=== Begin Enclosure ===

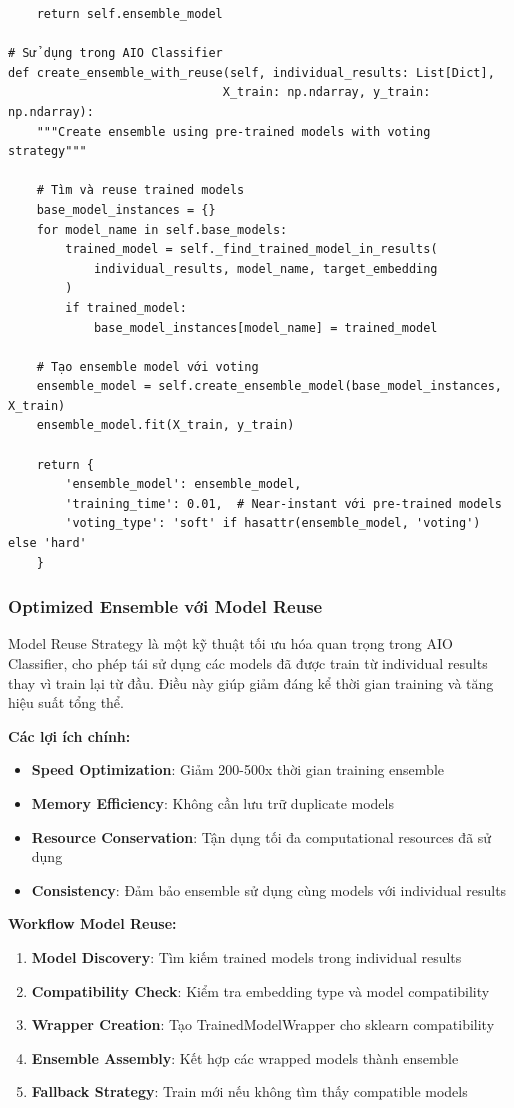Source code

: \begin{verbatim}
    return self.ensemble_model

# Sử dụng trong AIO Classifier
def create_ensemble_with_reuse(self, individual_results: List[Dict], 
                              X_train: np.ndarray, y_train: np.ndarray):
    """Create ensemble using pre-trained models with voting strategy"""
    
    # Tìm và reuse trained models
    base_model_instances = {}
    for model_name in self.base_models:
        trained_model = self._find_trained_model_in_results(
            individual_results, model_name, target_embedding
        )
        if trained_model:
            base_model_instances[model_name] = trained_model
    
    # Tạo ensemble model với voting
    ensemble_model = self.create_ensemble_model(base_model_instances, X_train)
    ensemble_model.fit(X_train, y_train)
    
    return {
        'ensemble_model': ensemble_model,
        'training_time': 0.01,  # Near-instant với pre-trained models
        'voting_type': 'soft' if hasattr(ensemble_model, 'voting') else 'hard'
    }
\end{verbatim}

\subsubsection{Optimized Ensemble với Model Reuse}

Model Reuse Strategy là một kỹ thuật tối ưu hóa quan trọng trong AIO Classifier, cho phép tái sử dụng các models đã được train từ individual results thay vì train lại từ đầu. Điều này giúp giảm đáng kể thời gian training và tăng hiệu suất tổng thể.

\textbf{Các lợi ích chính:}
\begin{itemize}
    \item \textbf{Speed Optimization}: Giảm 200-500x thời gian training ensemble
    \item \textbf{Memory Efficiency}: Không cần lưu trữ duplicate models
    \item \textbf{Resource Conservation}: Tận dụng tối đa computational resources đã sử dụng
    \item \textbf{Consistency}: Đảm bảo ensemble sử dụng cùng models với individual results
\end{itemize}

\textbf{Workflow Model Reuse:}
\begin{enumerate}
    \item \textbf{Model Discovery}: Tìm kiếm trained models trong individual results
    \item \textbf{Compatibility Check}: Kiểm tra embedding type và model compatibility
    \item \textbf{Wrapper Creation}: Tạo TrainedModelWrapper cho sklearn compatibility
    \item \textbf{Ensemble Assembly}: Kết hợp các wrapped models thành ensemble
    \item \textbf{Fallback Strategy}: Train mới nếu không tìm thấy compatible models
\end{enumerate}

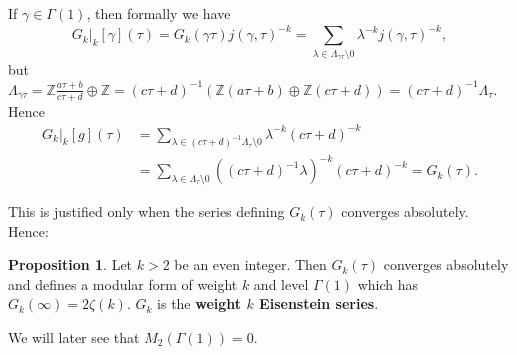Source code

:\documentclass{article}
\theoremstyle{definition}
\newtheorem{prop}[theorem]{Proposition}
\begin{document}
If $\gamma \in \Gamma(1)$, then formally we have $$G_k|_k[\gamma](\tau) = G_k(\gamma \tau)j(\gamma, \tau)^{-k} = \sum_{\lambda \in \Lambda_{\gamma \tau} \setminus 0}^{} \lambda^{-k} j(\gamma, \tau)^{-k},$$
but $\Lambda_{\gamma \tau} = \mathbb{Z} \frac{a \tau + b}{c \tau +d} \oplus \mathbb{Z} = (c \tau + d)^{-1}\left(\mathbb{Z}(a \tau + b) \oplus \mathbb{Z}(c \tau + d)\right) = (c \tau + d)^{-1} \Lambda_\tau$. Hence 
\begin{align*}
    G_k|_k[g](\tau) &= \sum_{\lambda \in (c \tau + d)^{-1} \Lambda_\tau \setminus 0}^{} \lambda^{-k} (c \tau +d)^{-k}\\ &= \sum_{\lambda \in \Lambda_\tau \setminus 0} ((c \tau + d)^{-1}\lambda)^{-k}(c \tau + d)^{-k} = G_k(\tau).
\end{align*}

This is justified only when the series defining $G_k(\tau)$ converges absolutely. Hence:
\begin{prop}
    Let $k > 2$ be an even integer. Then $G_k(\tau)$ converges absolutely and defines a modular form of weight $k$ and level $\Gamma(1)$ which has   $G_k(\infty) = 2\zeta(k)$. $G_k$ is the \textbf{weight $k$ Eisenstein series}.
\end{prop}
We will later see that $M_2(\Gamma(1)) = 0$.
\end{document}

=== End Enclosure ===

Everything in the data except the pictures must be retyped exactly.

Exercise answer
Source code

: \begin{verbatim}
    return self.ensemble_model

# Sử dụng trong AIO Classifier
def create_ensemble_with_reuse(self, individual_results: List[Dict], 
                              X_train: np.ndarray, y_train: np.ndarray):
    """Create ensemble using pre-trained models with voting strategy"""
    
    # Tìm và reuse trained models
    base_model_instances = {}
    for model_name in self.base_models:
        trained_model = self._find_trained_model_in_results(
            individual_results, model_name, target_embedding
        )
        if trained_model:
            base_model_instances[model_name] = trained_model
    
    # Tạo ensemble model với voting
    ensemble_model = self.create_ensemble_model(base_model_instances, X_train)
    ensemble_model.fit(X_train, y_train)
    
    return {
        'ensemble_model': ensemble_model,
        'training_time': 0.01,  # Near-instant với pre-trained models
        'voting_type': 'soft' if hasattr(ensemble_model, 'voting') else 'hard'
    }
\end{verbatim}

\subsubsection{Optimized Ensemble với Model Reuse}

Model Reuse Strategy là một kỹ thuật tối ưu hóa quan trọng trong AIO Classifier, cho phép tái sử dụng các models đã được train từ individual results thay vì train lại từ đầu. Điều này giúp giảm đáng kể thời gian training và tăng hiệu suất tổng thể.

\textbf{Các lợi ích chính:}
\begin{itemize}
    \item \textbf{Speed Optimization}: Giảm 200-500x thời gian training ensemble
    \item \textbf{Memory Efficiency}: Không cần lưu trữ duplicate models
    \item \textbf{Resource Conservation}: Tận dụng tối đa computational resources đã sử dụng
    \item \textbf{Consistency}: Đảm bảo ensemble sử dụng cùng models với individual results
\end{itemize}

\textbf{Workflow Model Reuse:}
\begin{enumerate}
    \item \textbf{Model Discovery}: Tìm kiếm trained models trong individual results
    \item \textbf{Compatibility Check}: Kiểm tra embedding type và model compatibility
    \item \textbf{Wrapper Creation}: Tạo TrainedModelWrapper cho sklearn compatibility
    \item \textbf{Ensemble Assembly}: Kết hợp các wrapped models thành ensemble
    \item \textbf{Fallback Strategy}: Train mới nếu không tìm thấy compatible models
\end{enumerate}

Source code

:\documentclass{article}
\theoremstyle{definition}
\newtheorem{prop}[theorem]{Proposition}
\begin{document}
If $\gamma \in \Gamma(1)$, then formally we have $$G_k|_k[\gamma](\tau) = G_k(\gamma \tau)j(\gamma, \tau)^{-k} = \sum_{\lambda \in \Lambda_{\gamma \tau} \setminus 0}^{} \lambda^{-k} j(\gamma, \tau)^{-k},$$
but $\Lambda_{\gamma \tau} = \mathbb{Z} \frac{a \tau + b}{c \tau +d} \oplus \mathbb{Z} = (c \tau + d)^{-1}\left(\mathbb{Z}(a \tau + b) \oplus \mathbb{Z}(c \tau + d)\right) = (c \tau + d)^{-1} \Lambda_\tau$. Hence 
\begin{align*}
    G_k|_k[g](\tau) &= \sum_{\lambda \in (c \tau + d)^{-1} \Lambda_\tau \setminus 0}^{} \lambda^{-k} (c \tau +d)^{-k}\\ &= \sum_{\lambda \in \Lambda_\tau \setminus 0} ((c \tau + d)^{-1}\lambda)^{-k}(c \tau + d)^{-k} = G_k(\tau).
\end{align*}

This is justified only when the series defining $G_k(\tau)$ converges absolutely. Hence:
\begin{prop}
    Let $k > 2$ be an even integer. Then $G_k(\tau)$ converges absolutely and defines a modular form of weight $k$ and level $\Gamma(1)$ which has   $G_k(\infty) = 2\zeta(k)$. $G_k$ is the \textbf{weight $k$ Eisenstein series}.
\end{prop}
We will later see that $M_2(\Gamma(1)) = 0$.
\end{document}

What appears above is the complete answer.